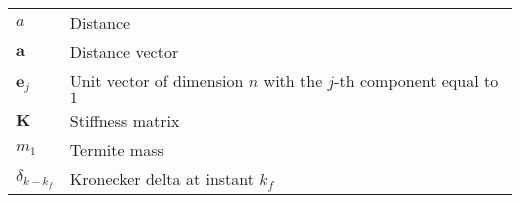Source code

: \begin{longtable}{ll}
$a$ & Distance\\
$\textbf{a}$ & Distance vector\\
$\textbf{e}_{j}$ & Unit vector of dimension $n$ with the $j$-th component equal to $1$ \\
$\textbf{K}$ & Stiffness matrix\\
$m_1$ & Termite mass\\
$\delta_{k-k_f}$ & Kronecker delta at instant $k_f$\\
\end{longtable}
■ ■ ■
● AIM OF THE TASK
Return each line from the data where the string "vector" can be found.

● YOUR SOLUTION
$\textbf{a}$ & Distance vector\\
$\textbf{e}_{j}$ & Unit vector of dimension $n$ with the $j$-th component equal to $1$ \\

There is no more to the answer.